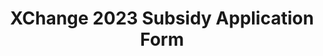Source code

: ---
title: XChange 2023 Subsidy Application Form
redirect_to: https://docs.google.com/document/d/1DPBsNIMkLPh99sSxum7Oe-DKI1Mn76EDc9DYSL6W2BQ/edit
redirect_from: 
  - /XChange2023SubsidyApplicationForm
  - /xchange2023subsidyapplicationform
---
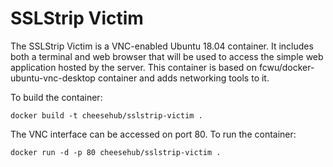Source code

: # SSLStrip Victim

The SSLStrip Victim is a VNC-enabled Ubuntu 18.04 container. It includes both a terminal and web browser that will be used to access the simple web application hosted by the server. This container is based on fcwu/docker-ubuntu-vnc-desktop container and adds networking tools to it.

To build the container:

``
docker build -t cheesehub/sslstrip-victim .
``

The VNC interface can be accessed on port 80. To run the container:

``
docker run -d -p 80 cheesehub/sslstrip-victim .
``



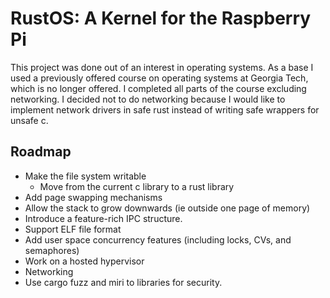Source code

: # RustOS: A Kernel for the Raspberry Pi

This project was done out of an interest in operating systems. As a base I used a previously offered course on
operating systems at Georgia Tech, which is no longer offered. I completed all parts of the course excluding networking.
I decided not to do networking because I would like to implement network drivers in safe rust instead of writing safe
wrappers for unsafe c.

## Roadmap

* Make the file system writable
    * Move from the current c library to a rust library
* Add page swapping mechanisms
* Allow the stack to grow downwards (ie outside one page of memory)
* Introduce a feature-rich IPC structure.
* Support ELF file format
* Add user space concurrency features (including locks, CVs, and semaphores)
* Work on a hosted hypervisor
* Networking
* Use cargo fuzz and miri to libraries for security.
⁂
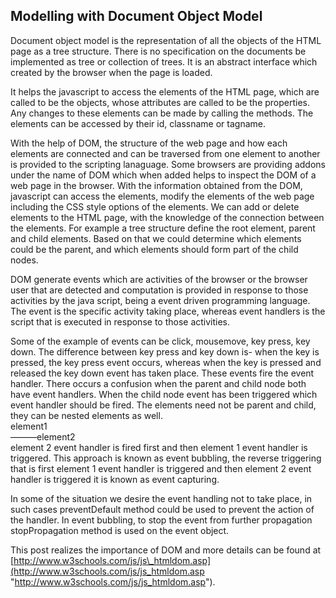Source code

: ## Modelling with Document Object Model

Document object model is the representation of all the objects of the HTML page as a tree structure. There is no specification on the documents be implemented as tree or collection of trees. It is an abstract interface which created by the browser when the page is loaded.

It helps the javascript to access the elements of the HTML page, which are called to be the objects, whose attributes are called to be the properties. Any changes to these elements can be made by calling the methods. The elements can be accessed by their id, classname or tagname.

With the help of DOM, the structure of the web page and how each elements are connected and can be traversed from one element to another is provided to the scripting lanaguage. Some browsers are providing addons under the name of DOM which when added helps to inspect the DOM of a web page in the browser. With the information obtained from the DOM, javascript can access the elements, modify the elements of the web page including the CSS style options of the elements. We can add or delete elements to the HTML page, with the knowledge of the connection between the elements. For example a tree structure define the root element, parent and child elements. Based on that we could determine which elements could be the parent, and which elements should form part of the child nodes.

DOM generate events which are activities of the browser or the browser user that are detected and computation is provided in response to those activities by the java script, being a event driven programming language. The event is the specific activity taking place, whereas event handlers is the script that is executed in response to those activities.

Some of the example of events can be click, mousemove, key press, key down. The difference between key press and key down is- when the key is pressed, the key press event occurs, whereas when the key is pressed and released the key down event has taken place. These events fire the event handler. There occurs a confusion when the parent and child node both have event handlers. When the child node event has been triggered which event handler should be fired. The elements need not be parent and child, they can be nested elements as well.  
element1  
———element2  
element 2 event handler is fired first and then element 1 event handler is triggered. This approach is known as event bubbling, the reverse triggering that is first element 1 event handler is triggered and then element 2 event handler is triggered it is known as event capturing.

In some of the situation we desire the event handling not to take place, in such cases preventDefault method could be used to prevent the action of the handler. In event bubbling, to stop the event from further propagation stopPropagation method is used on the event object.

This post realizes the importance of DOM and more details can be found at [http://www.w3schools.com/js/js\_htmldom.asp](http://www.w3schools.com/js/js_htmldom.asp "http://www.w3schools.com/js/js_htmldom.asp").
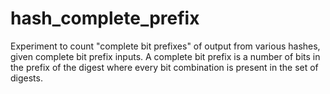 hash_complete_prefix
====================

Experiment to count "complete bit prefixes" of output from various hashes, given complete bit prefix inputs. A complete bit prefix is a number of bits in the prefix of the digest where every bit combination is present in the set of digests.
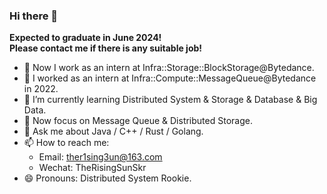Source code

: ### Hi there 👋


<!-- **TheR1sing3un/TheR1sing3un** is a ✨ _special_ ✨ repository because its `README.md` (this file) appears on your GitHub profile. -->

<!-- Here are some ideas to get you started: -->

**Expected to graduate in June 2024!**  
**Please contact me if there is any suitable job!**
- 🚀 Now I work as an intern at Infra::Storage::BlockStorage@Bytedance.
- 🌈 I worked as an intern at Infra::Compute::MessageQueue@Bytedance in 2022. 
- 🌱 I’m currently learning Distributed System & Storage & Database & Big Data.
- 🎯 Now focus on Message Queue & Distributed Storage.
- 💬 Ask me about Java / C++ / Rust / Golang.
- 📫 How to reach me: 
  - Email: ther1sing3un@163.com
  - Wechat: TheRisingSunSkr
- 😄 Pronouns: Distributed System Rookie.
⁂
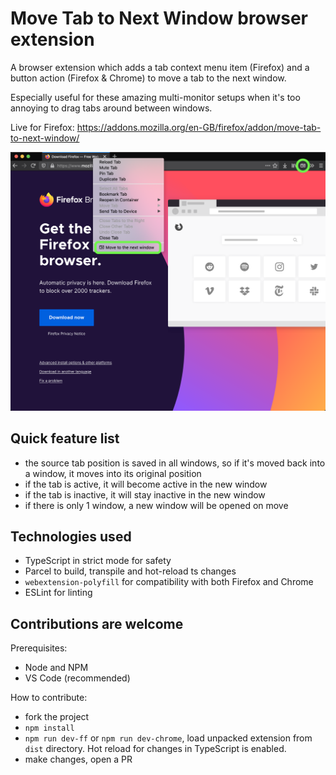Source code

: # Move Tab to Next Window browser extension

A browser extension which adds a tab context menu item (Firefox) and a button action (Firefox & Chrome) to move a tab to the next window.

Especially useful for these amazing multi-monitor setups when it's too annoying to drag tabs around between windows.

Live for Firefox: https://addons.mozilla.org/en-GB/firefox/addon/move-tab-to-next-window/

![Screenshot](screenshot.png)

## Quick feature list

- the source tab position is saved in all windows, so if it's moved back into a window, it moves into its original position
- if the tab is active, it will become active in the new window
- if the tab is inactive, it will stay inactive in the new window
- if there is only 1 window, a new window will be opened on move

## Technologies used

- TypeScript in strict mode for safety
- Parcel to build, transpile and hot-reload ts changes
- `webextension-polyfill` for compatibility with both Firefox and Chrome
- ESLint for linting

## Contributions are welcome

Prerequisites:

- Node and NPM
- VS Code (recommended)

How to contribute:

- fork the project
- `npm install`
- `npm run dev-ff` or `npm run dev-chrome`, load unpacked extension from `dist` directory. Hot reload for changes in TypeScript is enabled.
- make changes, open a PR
⁂
▸ **Task directions**:
Go through the material above and return each line that holds the word "intern".

▸ **Reply**:
- 🚀 Now I work as an intern at Infra::Storage::BlockStorage@Bytedance.
- 🌈 I worked as an intern at Infra::Compute::MessageQueue@Bytedance in 2022. 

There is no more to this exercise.